Salt on the Skin, Static in the Soul
The wind doesn't care for my composure. It tears at my hair and bites into the exposed skin of my shoulders, but I let it. People call this 'freedom,' as if being alone against a crashing tide is some kind of victory. To me, it’s just a way to drown out the noise—the neon hum of the city that never stops demanding something from me.
I stand on these jagged rocks because they are solid. Unlike conversations in crowded bars or the hollow echoes of text messages sent at 3 AM. I wear this green wrap like armor, even though it’s nothing more than fabric against a storm. It's my own personal boundary—a soft barrier between who I am and what they expect me to be.

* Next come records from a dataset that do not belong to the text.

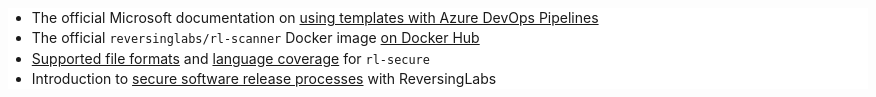 - The official Microsoft documentation on [using templates with Azure DevOps Pipelines](https://learn.microsoft.com/en-us/azure/devops/pipelines/process/templates?view=azure-devops&pivots=templates-includes)
- The official `reversinglabs/rl-scanner` Docker image [on Docker Hub](https://hub.docker.com/r/reversinglabs/rl-scanner)
- [Supported file formats](https://docs.secure.software/concepts/filetypes) and [language coverage](https://docs.secure.software/concepts/language-coverage) for `rl-secure`
- Introduction to [secure software release processes](https://www.reversinglabs.com/solutions/secure-software-release-processes) with ReversingLabs
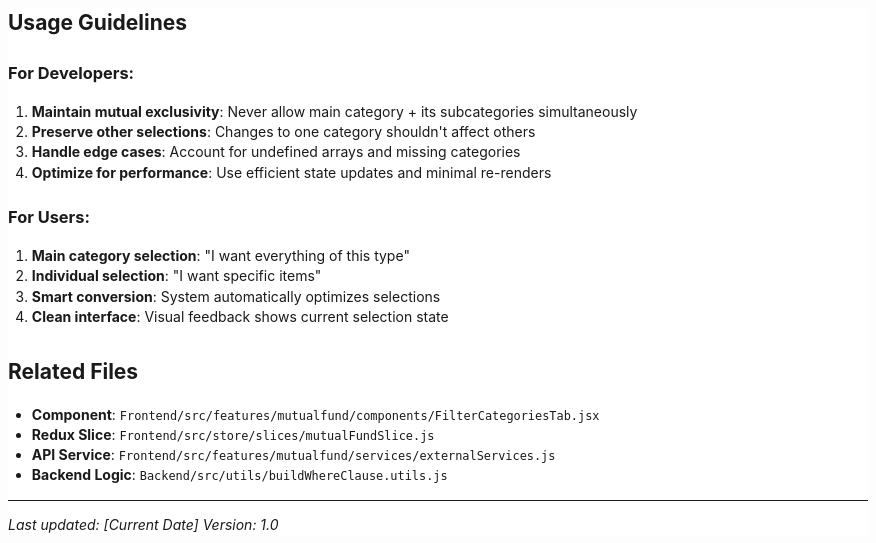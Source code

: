 ## Usage Guidelines

### For Developers:

1. **Maintain mutual exclusivity**: Never allow main category + its subcategories simultaneously
2. **Preserve other selections**: Changes to one category shouldn't affect others
3. **Handle edge cases**: Account for undefined arrays and missing categories
4. **Optimize for performance**: Use efficient state updates and minimal re-renders

### For Users:

1. **Main category selection**: "I want everything of this type"
2. **Individual selection**: "I want specific items"
3. **Smart conversion**: System automatically optimizes selections
4. **Clean interface**: Visual feedback shows current selection state

## Related Files

- **Component**: `Frontend/src/features/mutualfund/components/FilterCategoriesTab.jsx`
- **Redux Slice**: `Frontend/src/store/slices/mutualFundSlice.js`
- **API Service**: `Frontend/src/features/mutualfund/services/externalServices.js`
- **Backend Logic**: `Backend/src/utils/buildWhereClause.utils.js`

---

_Last updated: [Current Date]_
_Version: 1.0_
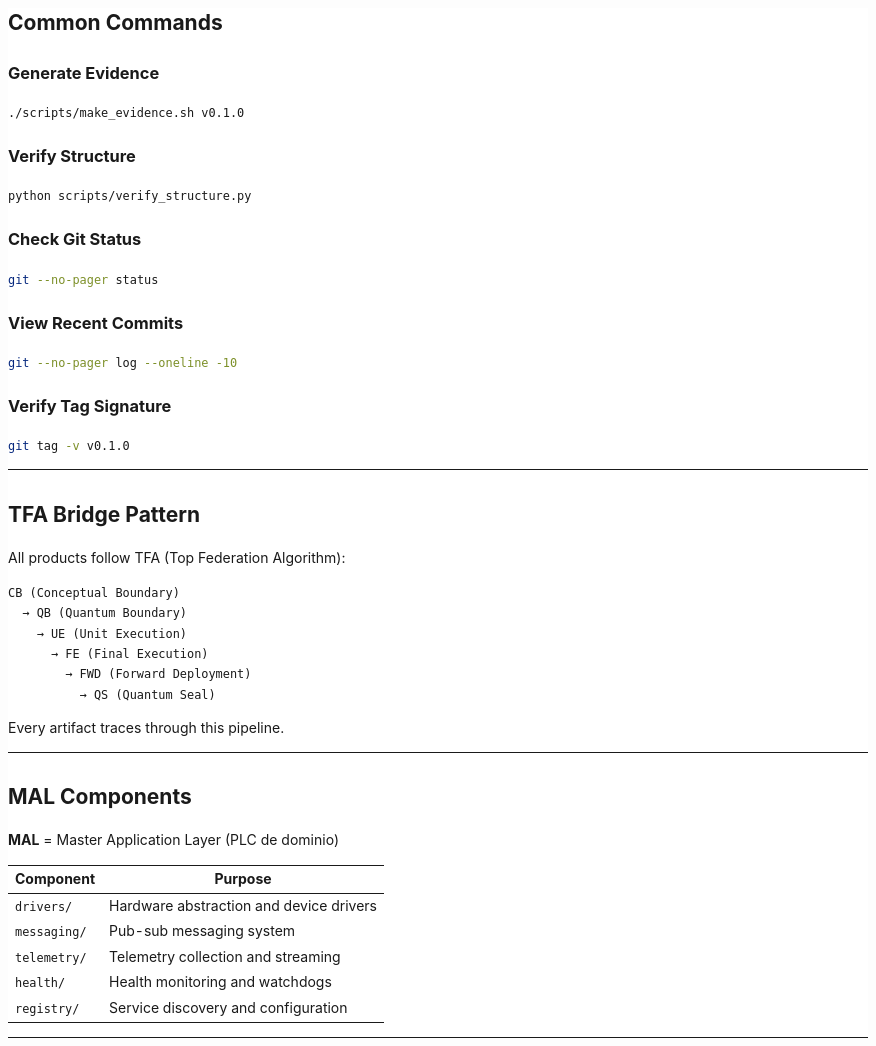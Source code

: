 
## Common Commands

### Generate Evidence
```bash
./scripts/make_evidence.sh v0.1.0
```

### Verify Structure
```bash
python scripts/verify_structure.py
```

### Check Git Status
```bash
git --no-pager status
```

### View Recent Commits
```bash
git --no-pager log --oneline -10
```

### Verify Tag Signature
```bash
git tag -v v0.1.0
```

---

## TFA Bridge Pattern

All products follow TFA (Top Federation Algorithm):

```
CB (Conceptual Boundary)
  → QB (Quantum Boundary)
    → UE (Unit Execution)
      → FE (Final Execution)
        → FWD (Forward Deployment)
          → QS (Quantum Seal)
```

Every artifact traces through this pipeline.

---

## MAL Components

**MAL** = Master Application Layer (PLC de dominio)

| Component | Purpose |
|-----------|---------|
| `drivers/` | Hardware abstraction and device drivers |
| `messaging/` | Pub-sub messaging system |
| `telemetry/` | Telemetry collection and streaming |
| `health/` | Health monitoring and watchdogs |
| `registry/` | Service discovery and configuration |

---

Then there was him. He didn't come with flowers or rehearsed lines. He came with the smell of rain on asphalt and eyes that saw through every sharp word I used as a shield. When his hand finally touched my waist, it wasn't just heat; it was an anchor. For a second, the coldness I cultivated so carefully cracked.
I hate how easily he does that—making me feel soft when I’ve spent years hardening myself into stone. But as the salt air settles on my lips and his breath warms against my neck, I realize that maybe healing isn't about becoming whole again. Maybe it’s just finding someone who likes you enough to let you stay broken for a while.